## Required work
Scan the entries below. List each line with "todas".

## Provided records
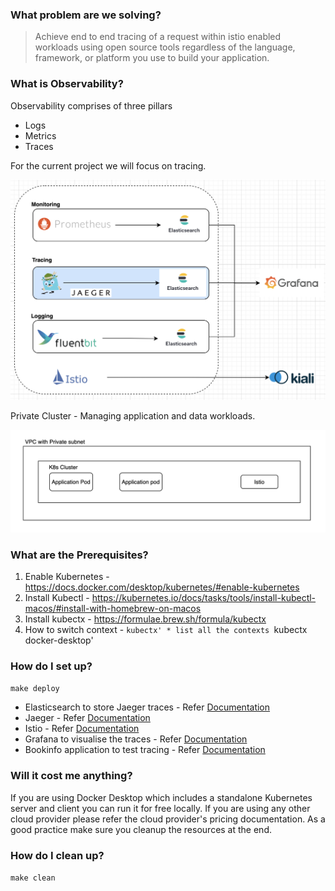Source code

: ### What problem are we solving?
> Achieve end to end tracing of a request within istio enabled workloads using open source tools regardless of the language, framework, or platform you use to build your application.


### What is Observability?
Observability comprises of three pillars
* Logs
* Metrics
* Traces

For the current project we will focus on tracing.

![Image](images/observability-tracing.png)

Private Cluster - Managing application and data workloads.

![Image](images/observability-architecture.png)

### What are the Prerequisites?

1. Enable Kubernetes - https://docs.docker.com/desktop/kubernetes/#enable-kubernetes
2. Install Kubectl - https://kubernetes.io/docs/tasks/tools/install-kubectl-macos/#install-with-homebrew-on-macos
3. Install kubectx - https://formulae.brew.sh/formula/kubectx
4. How to switch context - 
    `kubectx' * list all the contexts
    `kubectx docker-desktop' 


### How do I set up?

`make deploy`

* Elasticsearch to store Jaeger traces - Refer [Documentation](./storage/README.md)
* Jaeger - Refer [Documentation](./tracing/README.md)
* Istio - Refer [Documentation](./service-mesh/README.md)
* Grafana to visualise the traces - Refer [Documentation](./dashboard/grafana/README.md)
* Bookinfo application to test tracing - Refer [Documentation](./demo/README.md)

### Will it cost me anything?
If you are using Docker Desktop which includes a standalone Kubernetes server and client you can run it for free locally. 
If you are using any other cloud provider please refer the cloud provider's pricing documentation. As a good practice make sure you cleanup the resources at the end.


### How do I clean up?

`make clean`


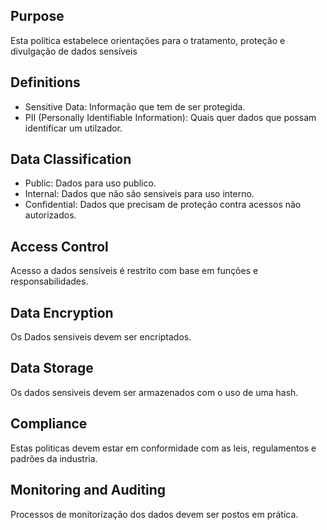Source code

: ## Purpose

Esta política estabelece orientações para o tratamento, proteção e divulgação de dados sensíveis

## Definitions

- Sensitive Data: Informação que tem de ser protegida.
- PII (Personally Identifiable Information): Quais quer dados que possam identificar um utilzador.

## Data Classification

- Public: Dados para uso publico.
- Internal: Dados que não são sensiveis para uso interno.
- Confidential: Dados que precisam de proteção contra acessos não autorizados.

## Access Control

Acesso a dados sensíveis é restrito com base em funções e responsabilidades.

## Data Encryption

Os Dados sensiveis devem ser encriptados.

## Data Storage

Os dados sensiveis devem ser armazenados com o uso de uma hash.

## Compliance
Estas politicas devem estar em conformidade com as leis, regulamentos e padrões da industria.

## Monitoring and Auditing
Processos de monitorização dos dados devem ser postos em prática. 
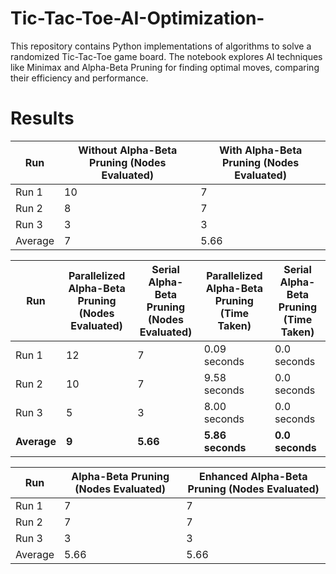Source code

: # Tic-Tac-Toe-AI-Optimization-
This repository contains Python implementations of algorithms to solve a randomized Tic-Tac-Toe game board. The notebook explores AI techniques like Minimax and Alpha-Beta Pruning for finding optimal moves, comparing their efficiency and performance.

# Results
| Run     | Without Alpha-Beta Pruning (Nodes Evaluated) | With Alpha-Beta Pruning (Nodes Evaluated) |
|---------|---------------------------------------------|-------------------------------------------|
| Run 1   | 10                                          | 7                                         |
| Run 2   | 8                                           | 7                                         |
| Run 3   | 3                                           | 3                                         |
| Average | 7                                           | 5.66                                      |


| Run     | **Parallelized Alpha-Beta Pruning** (Nodes Evaluated) | **Serial Alpha-Beta Pruning** (Nodes Evaluated) | **Parallelized Alpha-Beta Pruning** (Time Taken) | **Serial Alpha-Beta Pruning** (Time Taken) |
|---------|------------------------------------------------------|------------------------------------------------|-----------------------------------------------|---------------------------------------------|
| Run 1   | 12                                                   | 7                                              | 0.09 seconds                                  | 0.0 seconds                                 |
| Run 2   | 10                                                   | 7                                              | 9.58 seconds                                  | 0.0 seconds                                 |
| Run 3   | 5                                                    | 3                                              | 8.00 seconds                                  | 0.0 seconds                                 |
| **Average** | **9**                                              | **5.66**                                        | **5.86 seconds**                              | **0.0 seconds**                            |



| Run     | Alpha-Beta Pruning (Nodes Evaluated) | Enhanced Alpha-Beta Pruning (Nodes Evaluated) |
|---------|-------------------------------------|----------------------------------------------|
| Run 1   | 7                                   | 7                                            |
| Run 2   | 7                                   | 7                                            |
| Run 3   | 3                                   | 3                                            |
| Average | 5.66                                | 5.66                                         |

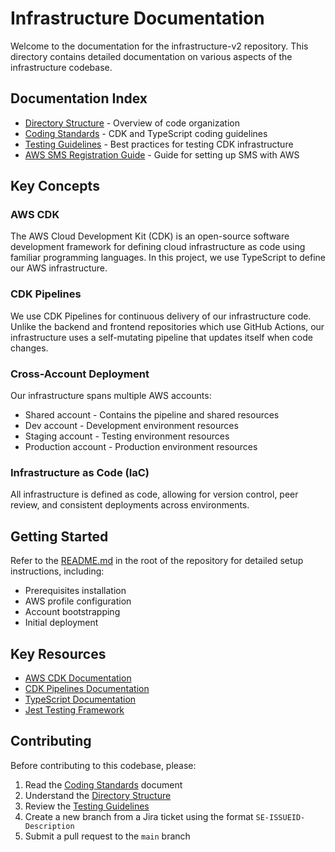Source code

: # Infrastructure Documentation

Welcome to the documentation for the infrastructure-v2 repository. This directory contains detailed documentation on various aspects of the infrastructure codebase.

## Documentation Index

- [Directory Structure](./directory-structure.md) - Overview of code organization
- [Coding Standards](./coding-standards.md) - CDK and TypeScript coding guidelines
- [Testing Guidelines](./testing-guidelines.md) - Best practices for testing CDK infrastructure
- [AWS SMS Registration Guide](./aws-sms-registration-guide.md) - Guide for setting up SMS with AWS

## Key Concepts

### AWS CDK

The AWS Cloud Development Kit (CDK) is an open-source software development framework for defining cloud infrastructure as code using familiar programming languages. In this project, we use TypeScript to define our AWS infrastructure.

### CDK Pipelines

We use CDK Pipelines for continuous delivery of our infrastructure code. Unlike the backend and frontend repositories which use GitHub Actions, our infrastructure uses a self-mutating pipeline that updates itself when code changes.

### Cross-Account Deployment

Our infrastructure spans multiple AWS accounts:
- Shared account - Contains the pipeline and shared resources
- Dev account - Development environment resources
- Staging account - Testing environment resources
- Production account - Production environment resources

### Infrastructure as Code (IaC)

All infrastructure is defined as code, allowing for version control, peer review, and consistent deployments across environments.

## Getting Started

Refer to the [README.md](../README.md) in the root of the repository for detailed setup instructions, including:
- Prerequisites installation
- AWS profile configuration
- Account bootstrapping
- Initial deployment

## Key Resources

- [AWS CDK Documentation](https://docs.aws.amazon.com/cdk/v2/guide/home.html)
- [CDK Pipelines Documentation](https://docs.aws.amazon.com/cdk/api/v2/docs/aws-cdk-lib.pipelines-readme.html)
- [TypeScript Documentation](https://www.typescriptlang.org/docs/)
- [Jest Testing Framework](https://jestjs.io/docs/getting-started)

## Contributing

Before contributing to this codebase, please:
1. Read the [Coding Standards](./coding-standards.md) document
2. Understand the [Directory Structure](./directory-structure.md)
3. Review the [Testing Guidelines](./testing-guidelines.md)
4. Create a new branch from a Jira ticket using the format `SE-ISSUEID-Description`
5. Submit a pull request to the `main` branch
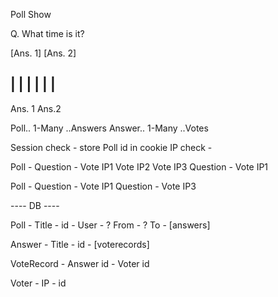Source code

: Poll Show

Q. What time is it?

[Ans. 1] [Ans. 2]

  | |
  | |    | |
-------------
 Ans. 1 Ans.2


Poll.. 1-Many ..Answers
Answer.. 1-Many ..Votes


Session check - store Poll id in cookie
IP check -


Poll - Question - Vote IP1
                  Vote IP2
                  Vote IP3
       Question - Vote IP1


Poll - Question - Vote IP1
       Question - Vote IP3

---- DB ----

Poll - Title
     - id
     - User
     - ? From
     - ? To
     - [answers]

Answer - Title
       - id
       - [voterecords]

VoteRecord - Answer id
           - Voter id

Voter - IP
      - id
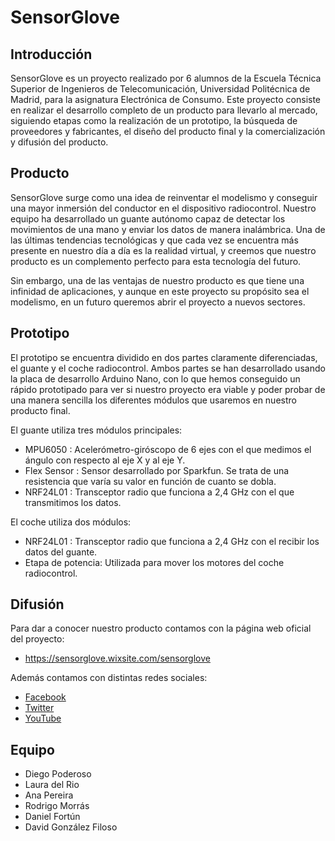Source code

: # SensorGlove

## Introducción
SensorGlove es un proyecto realizado por 6 alumnos de la Escuela Técnica Superior de Ingenieros de Telecomunicación, Universidad Politécnica de Madrid, para la asignatura Electrónica de Consumo. Este proyecto consiste en realizar el desarrollo completo de un producto para llevarlo al mercado, siguiendo etapas como la realización de un prototipo, la búsqueda de proveedores y fabricantes, el diseño del producto final y la comercialización y difusión del producto.

## Producto
SensorGlove surge como una idea de reinventar el modelismo y conseguir una mayor inmersión del conductor en el dispositivo radiocontrol. Nuestro equipo ha desarrollado un guante autónomo capaz de detectar los movimientos de una mano y enviar los datos de manera inalámbrica. Una de las últimas tendencias tecnológicas y que cada vez se encuentra más presente en nuestro día a día es la realidad virtual, y creemos que nuestro producto es un complemento perfecto para esta tecnología del futuro.

Sin embargo, una de las ventajas de nuestro producto es que tiene una infinidad de aplicaciones, y aunque en este proyecto su propósito sea el modelismo, en un futuro queremos abrir el proyecto a nuevos sectores.

## Prototipo
El prototipo se encuentra dividido en dos partes claramente diferenciadas, el guante y el coche radiocontrol. Ambos partes se han desarrollado usando la placa de desarrollo Arduino Nano, con lo que hemos conseguido un rápido prototipado para ver si nuestro proyecto era viable y poder probar de una manera sencilla los diferentes módulos que usaremos en nuestro producto final.

El guante utiliza tres módulos principales:
+	MPU6050 : Acelerómetro-giróscopo de 6 ejes con el que medimos el ángulo con respecto al eje X y al eje Y.
+	Flex Sensor : Sensor desarrollado por Sparkfun. Se trata de una resistencia que varía su valor en función de cuanto se dobla.
+	NRF24L01 : Transceptor radio que funciona a 2,4 GHz con el que transmitimos los datos.

El coche utiliza dos módulos:
+	NRF24L01 : Transceptor radio que funciona a 2,4 GHz con el recibir los datos del guante.
+	Etapa de potencia: Utilizada para mover los motores del coche radiocontrol.

## Difusión
Para dar a conocer nuestro producto contamos con la página web oficial del proyecto:
+	https://sensorglove.wixsite.com/sensorglove

Además contamos con distintas redes sociales:
+	[Facebook](https://www.facebook.com/Sensor-Glove-428774670806512/)
+	[Twitter](https://twitter.com/sensorglove)
+	[YouTube](https://www.youtube.com/channel/UCL0-cJEzkYREWF3CBP17AOg)

## Equipo
+ Diego Poderoso
+ Laura del Rio
+ Ana Pereira
+ Rodrigo Morrás
+ Daniel Fortún 
+ David González Filoso

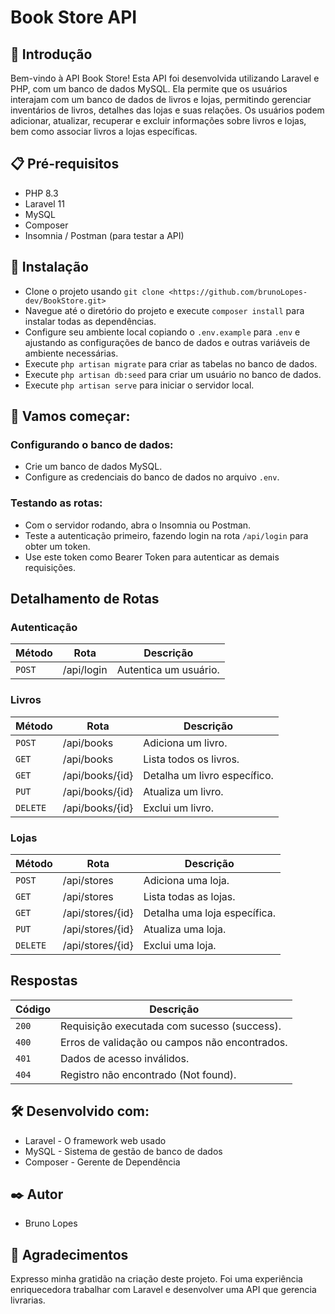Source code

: # Book Store API

## 🚀 Introdução

Bem-vindo à API Book Store! Esta API foi desenvolvida utilizando Laravel e PHP, com um banco de dados MySQL. Ela permite que os usuários interajam com um banco de dados de livros e lojas, permitindo gerenciar inventários de livros, detalhes das lojas e suas relações. Os usuários podem adicionar, atualizar, recuperar e excluir informações sobre livros e lojas, bem como associar livros a lojas específicas.

## 📋 Pré-requisitos

- PHP 8.3
- Laravel 11
- MySQL
- Composer
- Insomnia / Postman (para testar a API)

## 🔧 Instalação

- Clone o projeto usando `git clone <https://github.com/brunoLopes-dev/BookStore.git>`
- Navegue até o diretório do projeto e execute `composer install` para instalar todas as dependências.
- Configure seu ambiente local copiando o `.env.example` para `.env` e ajustando as configurações de banco de dados e outras variáveis de ambiente necessárias.
- Execute `php artisan migrate` para criar as tabelas no banco de dados.
- Execute `php artisan db:seed` para criar um usuário no banco de dados.
- Execute `php artisan serve` para iniciar o servidor local.

## 🚀 Vamos começar:

### Configurando o banco de dados:

- Crie um banco de dados MySQL.
- Configure as credenciais do banco de dados no arquivo `.env`.

### Testando as rotas:

- Com o servidor rodando, abra o Insomnia ou Postman.
- Teste a autenticação primeiro, fazendo login na rota `/api/login` para obter um token.
- Use este token como Bearer Token para autenticar as demais requisições.

## Detalhamento de Rotas

### Autenticação
| Método | Rota   | Descrição             |
| ------ | ------ | --------------------- |
| `POST` | /api/login | Autentica um usuário. |

### Livros
| Método | Rota               | Descrição                                |
| ------ | ------------------ | ---------------------------------------- |
| `POST` | /api/books         | Adiciona um livro.                       |
| `GET`  | /api/books         | Lista todos os livros.                   |
| `GET`  | /api/books/{id}    | Detalha um livro específico.             |
| `PUT`  | /api/books/{id}    | Atualiza um livro.                       |
| `DELETE`| /api/books/{id}   | Exclui um livro.                         |

### Lojas
| Método | Rota               | Descrição                                |
| ------ | ------------------ | ---------------------------------------- |
| `POST` | /api/stores        | Adiciona uma loja.                       |
| `GET`  | /api/stores        | Lista todas as lojas.                    |
| `GET`  | /api/stores/{id}   | Detalha uma loja específica.             |
| `PUT`  | /api/stores/{id}   | Atualiza uma loja.                       |
| `DELETE`| /api/stores/{id}  | Exclui uma loja.                         |

## Respostas

| Código | Descrição                                     |
|--------|-----------------------------------------------|
| `200`  | Requisição executada com sucesso (success).   |
| `400`  | Erros de validação ou campos não encontrados. |
| `401`  | Dados de acesso inválidos.                    |
| `404`  | Registro não encontrado (Not found).          |

## 🛠️ Desenvolvido com:

- Laravel - O framework web usado
- MySQL - Sistema de gestão de banco de dados
- Composer - Gerente de Dependência

## ✒️ Autor

- Bruno Lopes

## 🎁 Agradecimentos

Expresso minha gratidão na criação deste projeto. Foi uma experiência enriquecedora trabalhar com Laravel e desenvolver uma API que gerencia livrarias.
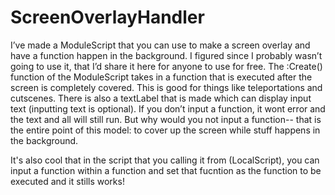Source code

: # ScreenOverlayHandler

I’ve made a ModuleScript that you can use to make a screen overlay and have a function happen in the background. I figured since I probably wasn’t going to use it, that I’d share it here for anyone to use for free. The :Create() function of the ModuleScript takes in a function that is executed after the screen is completely covered. This is good for things like teleportations and cutscenes. There is also a textLabel that is made which can display input text (inputting text is optional). If you don’t input a function, it wont error and the text and all will still run. But why would you not input a function-- that is the entire point of this model: to cover up the screen while stuff happens in the background.

It's also cool that in the script that you calling it from (LocalScript), you can input a function within a function and set that fucntion as the function to be executed and it stills works! 
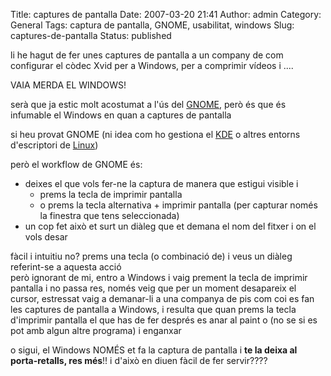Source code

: Title: captures de pantalla
Date: 2007-03-20 21:41
Author: admin
Category: General
Tags: captura de pantalla, GNOME, usabilitat, windows
Slug: captures-de-pantalla
Status: published

li he hagut de fer unes captures de pantalla a un company de com configurar el còdec Xvid per a Windows, per a comprimir vídeos i ....

VAIA MERDA EL WINDOWS!

serà que ja estic molt acostumat a l'ús del <a href="http://www.gnome.org" target="_blank" rel="noopener">GNOME</a>, però és que és infumable el Windows en quan a captures de pantalla

si heu provat GNOME (ni idea com ho gestiona el <a href="http://www.kde.org" target="_blank" rel="noopener">KDE</a> o altres entorns d'escriptori de <a href="http://" target="_blank" rel="noopener">Linux</a>)

però el workflow de GNOME és:

- deixes el que vols fer-ne la captura de manera que estigui visible i
  - prems la tecla de imprimir pantalla
  - o prems la tecla alternativa + imprimir pantalla (per capturar només la finestra que tens seleccionada)
- un cop fet això et surt un diàleg que et demana el nom del fitxer i on el vols desar

fàcil i intuitiu no? prems una tecla (o combinació de) i veus un diàleg referint-se a aquesta acció  
però ignorant de mi, entro a Windows i vaig prement la tecla de imprimir pantalla i no passa res, només veig que per un moment desapareix el cursor, estressat vaig a demanar-li a una companya de pis com coi es fan les captures de pantalla a Windows, i resulta que quan prems la tecla d'imprimir pantalla el que has de fer després es anar al paint o (no se si es pot amb algun altre programa) i enganxar

o sigui, el Windows NOMÉS et fa la captura de pantalla i **te la deixa al porta-retalls, res més**!! i d'això en diuen fàcil de fer servir????
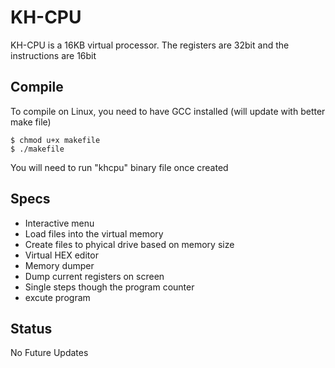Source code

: KH-CPU
===

KH-CPU is a 16KB virtual processor. The registers are 32bit and the instructions are 16bit

## Compile

To compile on Linux, you need to have GCC installed (will update with better make file)

    $ chmod u+x makefile
    $ ./makefile

You will need to run "khcpu" binary file once created

## Specs

* Interactive menu
* Load files into the virtual memory
* Create files to phyical drive based on memory size
* Virtual HEX editor
* Memory dumper
* Dump current registers on screen
* Single steps though the program counter
* excute program

## Status
No Future Updates


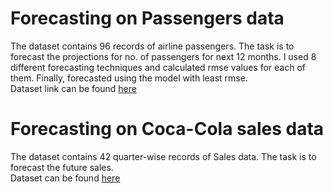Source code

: # Forecasting on Passengers data
The dataset contains 96 records of airline passengers. The task is to forecast the projections for no. of passengers for next 12 months. I used 8 different forecasting techniques and calculated rmse values for each of them. Finally, forecasted using the model with least rmse.<br>
Dataset link can be found <a href = "https://github.com/harsh2k1/Predicting-future-values-Forecasting/blob/main/Airlines%2BData.xlsx">here</a>
<br>
# Forecasting on Coca-Cola sales data
The dataset contains 42 quarter-wise records of Sales data. The task is to forecast the future sales.
<br>
Dataset can be found <a href = "https://github.com/harsh2k1/Predicting-future-values-Forecasting/blob/main/CocaCola_Sales_Rawdata.xlsx">here</a>
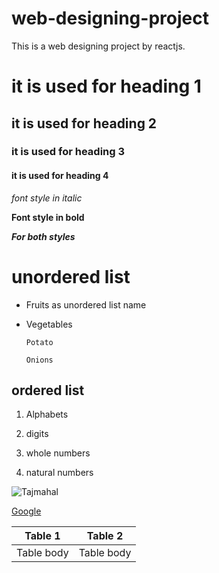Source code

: # web-designing-project
This is a web designing project by reactjs.
# it is used for heading 1
## it is used for heading 2
### it is used for heading 3
#### it is used for heading 4
*font style in italic*

**Font style in bold**

***For both styles***
# unordered list
* Fruits as unordered list name
* Vegetables

      Potato
    
      Onions
## ordered list
1. Alphabets
2. digits


 1. whole numbers
 2. natural numbers
  
  ![Tajmahal](https://images.app.goo.gl/sDpjYAyMpGBHbNxVA)
   
   [Google](https://www.google.com/)
   
Table 1 |Table 2
--------|-------
Table body|Table body
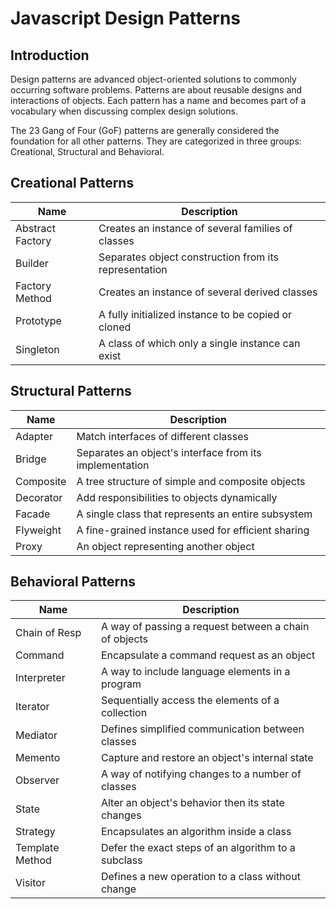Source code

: # Javascript Design Patterns

## Introduction

Design patterns are advanced object-oriented solutions to commonly occurring software problems. Patterns are about reusable designs and interactions of objects. Each pattern has a name and becomes part of a vocabulary when discussing complex design solutions.

The 23 Gang of Four (GoF) patterns are generally considered the foundation for all other patterns. They are categorized in three groups: Creational, Structural and Behavioral.

## Creational Patterns

| Name             | Description                                           |
| ---------------- | ----------------------------------------------------- |
| Abstract Factory | Creates an instance of several families of classes    |
| Builder          | Separates object construction from its representation |
| Factory Method   | Creates an instance of several derived classes        |
| Prototype        | A fully initialized instance to be copied or cloned   |
| Singleton        | A class of which only a single instance can exist     |

## Structural Patterns

| Name      | Description                                             |
| --------- | ------------------------------------------------------- |
| Adapter   | Match interfaces of different classes                   |
| Bridge    | Separates an object's interface from its implementation |
| Composite | A tree structure of simple and composite objects        |
| Decorator | Add responsibilities to objects dynamically             |
| Facade    | A single class that represents an entire subsystem      |
| Flyweight | A fine-grained instance used for efficient sharing      |
| Proxy     | An object representing another object                   |

## Behavioral Patterns

| Name            | Description                                           |
| --------------- | ----------------------------------------------------- |
| Chain of Resp   | A way of passing a request between a chain of objects |
| Command         | Encapsulate a command request as an object            |
| Interpreter     | A way to include language elements in a program       |
| Iterator        | Sequentially access the elements of a collection      |
| Mediator        | Defines simplified communication between classes      |
| Memento         | Capture and restore an object's internal state        |
| Observer        | A way of notifying changes to a number of classes     |
| State           | Alter an object's behavior then its state changes     |
| Strategy        | Encapsulates an algorithm inside a class              |
| Template Method | Defer the exact steps of an algorithm to a subclass   |
| Visitor         | Defines a new operation to a class without change     |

## Written reply
- Navegue até o diretório do projeto e execute `composer install` para instalar todas as dependências.
| `GET`  | /api/stores        | Lista todas as lojas.                    |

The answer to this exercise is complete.